* TASK BRIEF
Work through the listing below, copying each line that carries the word "Sangolqui".

* SUPPLIED RECORDS
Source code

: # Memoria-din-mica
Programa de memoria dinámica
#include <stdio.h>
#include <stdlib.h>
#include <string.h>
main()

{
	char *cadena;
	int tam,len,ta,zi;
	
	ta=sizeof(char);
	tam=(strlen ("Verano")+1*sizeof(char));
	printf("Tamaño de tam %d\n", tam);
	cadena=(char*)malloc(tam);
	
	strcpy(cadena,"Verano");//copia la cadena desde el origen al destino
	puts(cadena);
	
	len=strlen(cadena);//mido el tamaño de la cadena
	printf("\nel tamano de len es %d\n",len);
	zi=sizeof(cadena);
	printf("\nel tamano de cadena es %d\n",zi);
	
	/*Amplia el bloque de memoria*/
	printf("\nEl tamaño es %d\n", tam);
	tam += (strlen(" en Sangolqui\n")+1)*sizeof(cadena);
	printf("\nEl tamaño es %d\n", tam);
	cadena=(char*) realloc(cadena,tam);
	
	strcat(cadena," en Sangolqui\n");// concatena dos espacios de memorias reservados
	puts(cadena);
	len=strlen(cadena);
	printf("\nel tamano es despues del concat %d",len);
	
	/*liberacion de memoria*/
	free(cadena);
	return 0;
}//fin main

* EXPECTED OUTPUT
	tam += (strlen(" en Sangolqui\n")+1)*sizeof(cadena);
	strcat(cadena," en Sangolqui\n");// concatena dos espacios de memorias reservados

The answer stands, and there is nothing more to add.